Zn²⁺ interaction with Alzheimer amyloid β protein calcium channels

The Alzheimer disease 40-residue amyloid β protein (AβP[1-40]) forms cation-selective channels across acidic phospholipid bilayer membranes with spontaneous transitions over a wide range of conductances ranging from 40 to 4000 pS. Zn²⁺ has been reported to bind to AβP[ 1-40] with high affinity, and it has been implicated in the formation of amyloid plaques. We now report the functional consequences of such Zn²⁺ binding for the AβP[1-40] channel. Provided the AβP[1-40] channel is expressed in the low conductance (<400 pS) mode, Zn²⁺ blocks the open channel in a dose-dependent manner. For AβP[1-40] channels in the giant conductance mode (>400 pS), Zn²⁺ doses in the millimolar range were required to exert substantial blockade.
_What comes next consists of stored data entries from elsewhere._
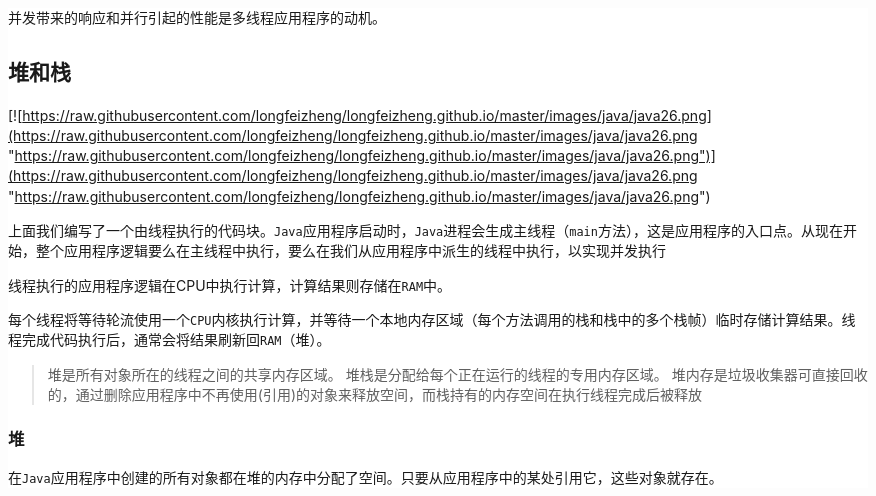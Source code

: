 并发带来的响应和并行引起的性能是多线程应用程序的动机。

## 堆和栈

[![https://raw.githubusercontent.com/longfeizheng/longfeizheng.github.io/master/images/java/java26.png](https://raw.githubusercontent.com/longfeizheng/longfeizheng.github.io/master/images/java/java26.png "https://raw.githubusercontent.com/longfeizheng/longfeizheng.github.io/master/images/java/java26.png")](https://raw.githubusercontent.com/longfeizheng/longfeizheng.github.io/master/images/java/java26.png "https://raw.githubusercontent.com/longfeizheng/longfeizheng.github.io/master/images/java/java26.png")

上面我们编写了一个由线程执行的代码块。`Java`应用程序启动时，`Java`进程会生成主线程（`main`方法），这是应用程序的入口点。从现在开始，整个应用程序逻辑要么在主线程中执行，要么在我们从应用程序中派生的线程中执行，以实现并发执行

线程执行的应用程序逻辑在CPU中执行计算，计算结果则存储在`RAM`中。

每个线程将等待轮流使用一个`CPU`内核执行计算，并等待一个本地内存区域（每个方法调用的栈和栈中的多个栈帧）临时存储计算结果。线程完成代码执行后，通常会将结果刷新回`RAM`（堆）。

>堆是所有对象所在的线程之间的共享内存区域。
>堆栈是分配给每个正在运行的线程的专用内存区域。
>堆内存是垃圾收集器可直接回收的，通过删除应用程序中不再使用(引用)的对象来释放空间，而栈持有的内存空间在执行线程完成后被释放

### 堆

在`Java`应用程序中创建的所有对象都在堆的内存中分配了空间。只要从应用程序中的某处引用它，这些对象就存在。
The Zn²⁺ chelator o-phenanthroline reverses the blockade. We also found that Zn²⁺ modulates AβP[1-40] channel gating and conductance only from one side of the channel. These data are consistent with predictions of our recent molecular modeling studies on AβP[1-40] channels indicating asymmetric Zn²⁺-AβP[1-40] interactions at the entrance to the pore.